Performance Optimization - 3.7 [Search in external storage] Search that returns a set
Sometimes it is necessary to find multiple target values for one search value, such as the user’s transaction records through the user ID.
Establishing index for user ID can avoid full traversal and improve search performance, but it is still not enough. If the storage positions of multiple target values in the external storage data table are discontinuous, even if the positions of the target values can be quickly found by using the index, the actual reading will still jump through different positions in the hard disk. Moreover, because there is a minimum unit for hard disk reading, usually this unit is much larger than the space occupied by one record, resulting in most of the read contents being wasteful (even more serious in case of columnar storage). Moreover, too much jumping on the mechanical hard disk will also consume a lot of time. In particular, this search is often accompanied by concurrency, which will further aggravate the jumping of the hard disk.
The solution is to sort and store the data according to the to-be-searched key (TBS key) in advance to ensure that the target values corresponding to the same search value are physically continuously stored. In this way, almost all contents of the data block read out are the required target values, and it will not cause the hard disk to jump, and the performance improvement is quite obvious.
Regenerate a composite table with ordered IDs.

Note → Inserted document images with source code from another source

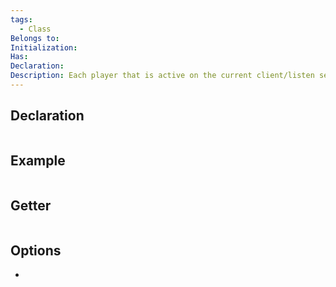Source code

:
 ```yaml
---
tags:
  - Class
Belongs to: 
Initialization: 
Has: 
Declaration: 
Description: Each player that is active on the current client/listen server has a LocalPlayer
---
```


## Declaration

```cpp
```

## Example

```cpp
```

## Getter

```cpp
```

## Options
- 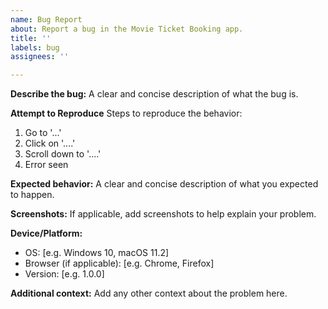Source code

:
 ```yaml
---
name: Bug Report
about: Report a bug in the Movie Ticket Booking app.
title: ''
labels: bug
assignees: ''

---
```


**Describe the bug:**
A clear and concise description of what the bug is.

**Attempt to Reproduce**
Steps to reproduce the behavior:
1. Go to '...'
2. Click on '....'
3. Scroll down to '....'
4. Error seen

**Expected behavior:**
A clear and concise description of what you expected to happen.

**Screenshots:**
If applicable, add screenshots to help explain your problem.

**Device/Platform:**
- OS: [e.g. Windows 10, macOS 11.2]
- Browser (if applicable): [e.g. Chrome, Firefox]
- Version: [e.g. 1.0.0]

**Additional context:**
Add any other context about the problem here.
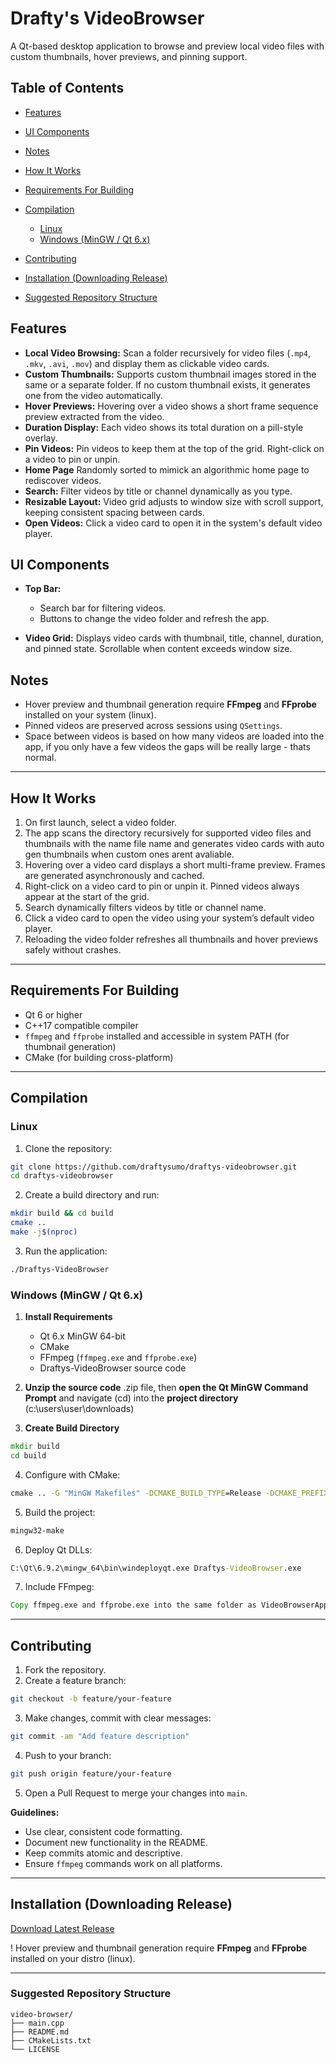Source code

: # Drafty's VideoBrowser

A Qt-based desktop application to browse and preview local video files with custom thumbnails, hover previews, and pinning support.

## Table of Contents

* [Features](#features)
* [UI Components](#ui-components)
* [Notes](#notes)
* [How It Works](#how-it-works)
* [Requirements For Building](#requirements-for-building)
* [Compilation](#compilation)

  * [Linux](#linux)
  * [Windows (MinGW / Qt 6.x)](#windows-mingw--qt-6x)
* [Contributing](#contributing)
* [Installation (Downloading Release)](#installation-downloading-release)
* [Suggested Repository Structure](#suggested-repository-structure)

## Features

* **Local Video Browsing:** Scan a folder recursively for video files (`.mp4`, `.mkv`, `.avi`, `.mov`) and display them as clickable video cards.
* **Custom Thumbnails:** Supports custom thumbnail images stored in the same or a separate folder. If no custom thumbnail exists, it generates one from the video automatically.
* **Hover Previews:** Hovering over a video shows a short frame sequence preview extracted from the video.
* **Duration Display:** Each video shows its total duration on a pill-style overlay.
* **Pin Videos:** Pin videos to keep them at the top of the grid. Right-click on a video to pin or unpin.
* **Home Page** Randomly sorted to mimick an algorithmic home page to rediscover videos.
* **Search:** Filter videos by title or channel dynamically as you type.
* **Resizable Layout:** Video grid adjusts to window size with scroll support, keeping consistent spacing between cards.
* **Open Videos:** Click a video card to open it in the system's default video player.

## UI Components

* **Top Bar:**

  * Search bar for filtering videos.
  * Buttons to change the video folder and refresh the app.
* **Video Grid:** Displays video cards with thumbnail, title, channel, duration, and pinned state. Scrollable when content exceeds window size.

## Notes

* Hover preview and thumbnail generation require **FFmpeg** and **FFprobe** installed on your system (linux).
* Pinned videos are preserved across sessions using `QSettings`.
* Space between videos is based on how many videos are loaded into the app, if you only have a few videos the gaps will be really large - thats normal.

---

## How It Works

1. On first launch, select a video folder.
2. The app scans the directory recursively for supported video files and thumbnails with the name file name and generates video cards with auto gen thumbnails when custom ones arent avaliable.
3. Hovering over a video card displays a short multi-frame preview. Frames are generated asynchronously and cached.
4. Right-click on a video card to pin or unpin it. Pinned videos always appear at the start of the grid.
5. Search dynamically filters videos by title or channel name.
6. Click a video card to open the video using your system’s default video player.
7. Reloading the video folder refreshes all thumbnails and hover previews safely without crashes.

---

## Requirements For Building

* Qt 6 or higher
* C++17 compatible compiler
* `ffmpeg` and `ffprobe` installed and accessible in system PATH (for thumbnail generation)
* CMake (for building cross-platform)

---

## Compilation

### Linux

1. Clone the repository:

```bash
git clone https://github.com/draftysumo/draftys-videobrowser.git
cd draftys-videobrowser
```

2. Create a build directory and run:

```bash
mkdir build && cd build
cmake ..
make -j$(nproc)
```

3. Run the application:

```bash
./Draftys-VideoBrowser
```

### Windows (MinGW / Qt 6.x)

1. **Install Requirements**

   * Qt 6.x MinGW 64-bit
   * CMake
   * FFmpeg (`ffmpeg.exe` and `ffprobe.exe`)
   * Draftys-VideoBrowser source code

2. **Unzip the source code** .zip file, then **open the Qt MinGW Command Prompt** and navigate (cd) into the **project directory** (c:\users\user\downloads)

3. **Create Build Directory**

```cmd
mkdir build
cd build
```

4. Configure with CMake:

```cmd
cmake .. -G "MinGW Makefiles" -DCMAKE_BUILD_TYPE=Release -DCMAKE_PREFIX_PATH="C:/Qt/6.9.2/mingw_64"
```

5. Build the project:

```cmd
mingw32-make
```

6. Deploy Qt DLLs:

```cmd
C:\Qt\6.9.2\mingw_64\bin\windeployqt.exe Draftys-VideoBrowser.exe
```

7. Include FFmpeg:

```cmd
Copy ffmpeg.exe and ffprobe.exe into the same folder as VideoBrowserApp.exe, or add them to PATH.
```

---

## Contributing

1. Fork the repository.
2. Create a feature branch:

```bash
git checkout -b feature/your-feature
```

3. Make changes, commit with clear messages:

```bash
git commit -am "Add feature description"
```

4. Push to your branch:

```bash
git push origin feature/your-feature
```

5. Open a Pull Request to merge your changes into `main`.

**Guidelines:**

* Use clear, consistent code formatting.
* Document new functionality in the README.
* Keep commits atomic and descriptive.
* Ensure `ffmpeg` commands work on all platforms.

---

## Installation (Downloading Release)

[Download Latest Release](https://github.com/draftysumo/draftys-videobrowser/releases)

! Hover preview and thumbnail generation require **FFmpeg** and **FFprobe** installed on your distro (linux).

---

### Suggested Repository Structure

```
video-browser/
├── main.cpp
├── README.md
├── CMakeLists.txt
└── LICENSE
```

There may be several records under each ID. After creating an index, the search method is no different from that before, but it will obtain much better performance, especially in concurrency. Using row-based storage or valued index will also have better performance than using columnar storage directly. You can try to generate a disordered composite table to compare the performance difference.
Review again: even for a data table that is ordered by the TBS key, it still makes sense to establish an index. The index can directly locate the target position, unlike binary search of external storage, which will read out adjacent data to try.
The generation order of such transaction data is usually time, while the TBS key is usually not time. This requires adding new data generated continuously (in time order) to the existing data table, and maintaining the order by the TBS key, so as to obtain high-performance search results. This will use the method discussed in the previous chapter of using supplementary file to implement appending data to form an ordered composite table.